And now, dear reader, Part II of the interview with David Barber:
AH: There is such a perfect randomness to the book, it gives the impression that really anything could have been your subject. This suggested to me a sense of fate, that there was something a little more magical to the assembly of Wonder Cabinet. As a finished work, does the book inspire a similar feeling for you? Do you think this sensation might just be the consequence of this varied a collection?
DB: I was definitely aiming for variety and abundance. If you look at the old etchings of wonder cabinets from the early Enlightenment period, they often appear to be an inspired hodgepodge or giddy jumble of stuff, and so perhaps it’s only fitting if my collection has a similar feel. Less can be more, but sometimes more is more.
AH: Research on these poems must have led to you to any number of curious topics, and the people, places, and things you ultimately chose were surely buried in more intricate texts, again, riddled with strange and interesting things. In their original contexts, what would strike you most often—an entire chapter of a botany book or a sentence, one character or one characteristic? Did you find you were disentangling one inspiring element, or replicating a framework into which you could imagine the poem?
DB: Serendipity has a lot to do with it. There’s no formula or recipe I follow. More often than not, I’d say the germ for a poem begins with something very particular or quite peculiar – if the tradesman’s mantra is location, location, location, then the poet’s version might be details, details, details. I’m an omnivorous reader by nature, and a literary packrat by design: I guess I’d describe my method, such as it is, as a cross between armchair archeology and plain old intellectual curiosity. I love fossicking about in eclectic archival ephemera – things like medieval bestiaries and illuminated manuscripts, explorer’s journals and captain’s logs, field guides and technical manuals, daguerreotypes and antiquarian maps – and ferreting out images and ideas that might be the grit for a pearl. My primary source for “Thumbnail Sketch of the Tulipmania,” for example, was this fantastically eccentric compendium called Extraordinary Popular Delusions and the Madness of Crowds, written by a not-so eminent Victorian named Charles Mackay. Titles like that snare me like flypaper. Frequently what gets my juices flowing is some quirky or bewitching piece of language: there are poems here occasioned by a Puritan epitaph, an obituary headline for a monastic beekeeper, the etymology of the Venus flytrap, the legendary mapinguari (the South American cousin of the yeti), devices like the funicular and the zoopraxiscope, an old term for ship’s fever called “calenture,” weird wordy stuff like that. Those Anglo-Saxon poets I mentioned earlier thought of the language of poetry as their “word-hoard,” and often enough what kindles a poem for me is some strange or obscure scrap of the mother tongue that gets under my skin.

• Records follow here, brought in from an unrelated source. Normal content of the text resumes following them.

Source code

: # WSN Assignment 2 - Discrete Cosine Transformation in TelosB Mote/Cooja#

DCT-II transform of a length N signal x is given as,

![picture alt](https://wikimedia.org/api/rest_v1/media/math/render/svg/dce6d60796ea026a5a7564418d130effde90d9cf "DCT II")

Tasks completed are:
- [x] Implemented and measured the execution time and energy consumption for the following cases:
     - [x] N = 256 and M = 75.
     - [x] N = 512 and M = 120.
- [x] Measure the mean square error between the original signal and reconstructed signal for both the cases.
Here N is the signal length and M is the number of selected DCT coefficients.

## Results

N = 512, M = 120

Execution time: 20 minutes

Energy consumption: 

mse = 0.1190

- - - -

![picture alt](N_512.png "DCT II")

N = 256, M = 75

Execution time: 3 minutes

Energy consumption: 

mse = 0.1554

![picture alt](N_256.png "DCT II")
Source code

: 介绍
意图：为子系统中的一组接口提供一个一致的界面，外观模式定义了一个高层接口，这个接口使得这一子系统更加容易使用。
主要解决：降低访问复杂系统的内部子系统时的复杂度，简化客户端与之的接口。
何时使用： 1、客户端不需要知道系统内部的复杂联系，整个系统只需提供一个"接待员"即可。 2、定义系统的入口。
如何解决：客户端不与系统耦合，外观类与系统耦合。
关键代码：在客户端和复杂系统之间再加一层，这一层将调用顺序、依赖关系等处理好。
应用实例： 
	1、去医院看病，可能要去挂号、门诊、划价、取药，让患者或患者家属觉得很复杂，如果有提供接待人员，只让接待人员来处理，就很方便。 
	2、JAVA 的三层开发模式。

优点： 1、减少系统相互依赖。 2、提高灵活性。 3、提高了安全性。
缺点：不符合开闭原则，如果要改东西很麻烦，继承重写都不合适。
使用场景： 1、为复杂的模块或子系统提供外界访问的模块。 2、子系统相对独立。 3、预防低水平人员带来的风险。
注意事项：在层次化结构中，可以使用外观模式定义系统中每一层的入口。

AH: In certain poems, such as “Falcon Channel,” you seem to write close to the reality of the situation, in this poem, the birds on screen and the act of watching television. What sparked my curiosity, or in other words, what makes it a wonder, was the sense of how other-worldly this mundane experience can be. But in “Shades of Alexandria” the poem is largely imagined, and the wonder here seems to exist in all the possible characters a place might have held, in other words, anything that remains an unknown about the lost library. How would you describe the differences (obvious ones aside) between what drew you to these subjects, and how and why each have this particular balance of fact and fiction? Do you think, as the first poem is written about a far more modern subject, there are more facts available, and therefore they are less fanciful than “Alexandria”?
DB: Well, like I said before, I seem to be drawn to the crossroads between fact and fancy, those realms of perception where empirical evidence leaves off and wild surmise begins. Or you might call it a subjunctive state of mind: reflecting on what might transpire, or what we wish were true. It’s my general feeling that a good deal of what goes on in our heads—our consciousness and perhaps our sense of conscience to—is inescapably subjunctive anyway, whether we like it or not. I do happen to like it. I think it’s the lifeblood of poetry. What we know, or what we think we know, has a lot to do with the stories we tell ourselves about experience and emotion, piecing things together into some sort of provisional narrative coherence. That’s why myths and fables are so powerful: they give emblematic expression to the inner workings of our hearts and minds by transforming them into storylines. And lyric poems can do that too, through instilling thought and feeling with figurative and metaphorical resonance. There’s a passage in Aristotle’s Poetics where he asserts that poetry is a superior art to history because historians only tell us what happened whereas poets tell us what might or could happen.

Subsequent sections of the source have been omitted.